[[ Data extract open ]]

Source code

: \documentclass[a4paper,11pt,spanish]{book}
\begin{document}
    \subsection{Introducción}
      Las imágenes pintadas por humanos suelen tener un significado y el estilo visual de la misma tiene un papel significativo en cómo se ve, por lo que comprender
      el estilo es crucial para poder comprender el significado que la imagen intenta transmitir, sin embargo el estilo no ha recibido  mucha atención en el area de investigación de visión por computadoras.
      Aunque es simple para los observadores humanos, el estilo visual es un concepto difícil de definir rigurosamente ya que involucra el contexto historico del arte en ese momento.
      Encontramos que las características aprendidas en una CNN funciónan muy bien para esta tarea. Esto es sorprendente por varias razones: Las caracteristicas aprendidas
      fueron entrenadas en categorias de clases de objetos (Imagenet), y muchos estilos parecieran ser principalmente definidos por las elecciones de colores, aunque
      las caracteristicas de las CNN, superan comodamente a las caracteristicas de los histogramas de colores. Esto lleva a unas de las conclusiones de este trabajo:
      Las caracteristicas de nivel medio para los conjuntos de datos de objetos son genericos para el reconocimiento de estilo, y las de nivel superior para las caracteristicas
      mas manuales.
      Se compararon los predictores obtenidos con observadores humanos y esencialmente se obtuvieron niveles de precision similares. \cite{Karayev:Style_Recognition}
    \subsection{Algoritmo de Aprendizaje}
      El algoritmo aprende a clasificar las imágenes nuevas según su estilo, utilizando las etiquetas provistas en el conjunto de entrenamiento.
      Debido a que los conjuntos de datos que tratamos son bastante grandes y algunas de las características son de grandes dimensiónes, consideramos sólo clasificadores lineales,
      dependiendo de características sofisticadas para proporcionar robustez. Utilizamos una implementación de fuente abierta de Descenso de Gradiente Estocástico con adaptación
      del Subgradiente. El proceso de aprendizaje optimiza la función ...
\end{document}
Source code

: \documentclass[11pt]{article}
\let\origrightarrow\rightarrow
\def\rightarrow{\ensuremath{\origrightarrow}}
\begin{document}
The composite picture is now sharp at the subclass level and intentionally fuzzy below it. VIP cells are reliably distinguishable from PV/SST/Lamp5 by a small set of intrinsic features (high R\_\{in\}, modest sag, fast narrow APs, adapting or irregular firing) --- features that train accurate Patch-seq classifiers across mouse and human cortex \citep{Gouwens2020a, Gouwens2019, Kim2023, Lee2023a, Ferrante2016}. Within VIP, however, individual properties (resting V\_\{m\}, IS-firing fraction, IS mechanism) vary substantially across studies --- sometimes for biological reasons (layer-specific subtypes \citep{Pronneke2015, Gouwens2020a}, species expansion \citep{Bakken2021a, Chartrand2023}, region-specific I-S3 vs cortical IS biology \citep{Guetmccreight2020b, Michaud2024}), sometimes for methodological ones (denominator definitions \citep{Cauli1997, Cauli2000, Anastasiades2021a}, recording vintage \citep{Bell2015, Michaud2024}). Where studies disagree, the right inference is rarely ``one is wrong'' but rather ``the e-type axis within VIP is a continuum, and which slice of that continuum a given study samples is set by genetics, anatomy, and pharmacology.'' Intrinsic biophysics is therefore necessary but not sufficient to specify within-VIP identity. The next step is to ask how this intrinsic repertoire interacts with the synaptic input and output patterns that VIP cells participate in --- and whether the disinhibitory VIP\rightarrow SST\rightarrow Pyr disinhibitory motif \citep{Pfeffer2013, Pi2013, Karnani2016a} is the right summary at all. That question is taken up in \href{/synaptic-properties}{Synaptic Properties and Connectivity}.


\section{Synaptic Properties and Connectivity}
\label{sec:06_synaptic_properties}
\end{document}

[[ Data extract closed ]]

» Description of the task:
The entries above are to be retyped exactly, with nothing left out.

» Response:
Source code

: \documentclass[a4paper,11pt,spanish]{book}
\begin{document}
    \subsection{Introducción}
      Las imágenes pintadas por humanos suelen tener un significado y el estilo visual de la misma tiene un papel significativo en cómo se ve, por lo que comprender
      el estilo es crucial para poder comprender el significado que la imagen intenta transmitir, sin embargo el estilo no ha recibido  mucha atención en el area de investigación de visión por computadoras.
      Aunque es simple para los observadores humanos, el estilo visual es un concepto difícil de definir rigurosamente ya que involucra el contexto historico del arte en ese momento.
      Encontramos que las características aprendidas en una CNN funciónan muy bien para esta tarea. Esto es sorprendente por varias razones: Las caracteristicas aprendidas
      fueron entrenadas en categorias de clases de objetos (Imagenet), y muchos estilos parecieran ser principalmente definidos por las elecciones de colores, aunque
      las caracteristicas de las CNN, superan comodamente a las caracteristicas de los histogramas de colores. Esto lleva a unas de las conclusiones de este trabajo:
      Las caracteristicas de nivel medio para los conjuntos de datos de objetos son genericos para el reconocimiento de estilo, y las de nivel superior para las caracteristicas
      mas manuales.
      Se compararon los predictores obtenidos con observadores humanos y esencialmente se obtuvieron niveles de precision similares. \cite{Karayev:Style_Recognition}
    \subsection{Algoritmo de Aprendizaje}
      El algoritmo aprende a clasificar las imágenes nuevas según su estilo, utilizando las etiquetas provistas en el conjunto de entrenamiento.
      Debido a que los conjuntos de datos que tratamos son bastante grandes y algunas de las características son de grandes dimensiónes, consideramos sólo clasificadores lineales,
      dependiendo de características sofisticadas para proporcionar robustez. Utilizamos una implementación de fuente abierta de Descenso de Gradiente Estocástico con adaptación
      del Subgradiente. El proceso de aprendizaje optimiza la función ...
\end{document}
Source code

: \documentclass[11pt]{article}
\let\origrightarrow\rightarrow
\def\rightarrow{\ensuremath{\origrightarrow}}
\begin{document}
The composite picture is now sharp at the subclass level and intentionally fuzzy below it. VIP cells are reliably distinguishable from PV/SST/Lamp5 by a small set of intrinsic features (high R\_\{in\}, modest sag, fast narrow APs, adapting or irregular firing) --- features that train accurate Patch-seq classifiers across mouse and human cortex \citep{Gouwens2020a, Gouwens2019, Kim2023, Lee2023a, Ferrante2016}. Within VIP, however, individual properties (resting V\_\{m\}, IS-firing fraction, IS mechanism) vary substantially across studies --- sometimes for biological reasons (layer-specific subtypes \citep{Pronneke2015, Gouwens2020a}, species expansion \citep{Bakken2021a, Chartrand2023}, region-specific I-S3 vs cortical IS biology \citep{Guetmccreight2020b, Michaud2024}), sometimes for methodological ones (denominator definitions \citep{Cauli1997, Cauli2000, Anastasiades2021a}, recording vintage \citep{Bell2015, Michaud2024}). Where studies disagree, the right inference is rarely ``one is wrong'' but rather ``the e-type axis within VIP is a continuum, and which slice of that continuum a given study samples is set by genetics, anatomy, and pharmacology.'' Intrinsic biophysics is therefore necessary but not sufficient to specify within-VIP identity. The next step is to ask how this intrinsic repertoire interacts with the synaptic input and output patterns that VIP cells participate in --- and whether the disinhibitory VIP\rightarrow SST\rightarrow Pyr disinhibitory motif \citep{Pfeffer2013, Pi2013, Karnani2016a} is the right summary at all. That question is taken up in \href{/synaptic-properties}{Synaptic Properties and Connectivity}.


\section{Synaptic Properties and Connectivity}
\label{sec:06_synaptic_properties}
\end{document}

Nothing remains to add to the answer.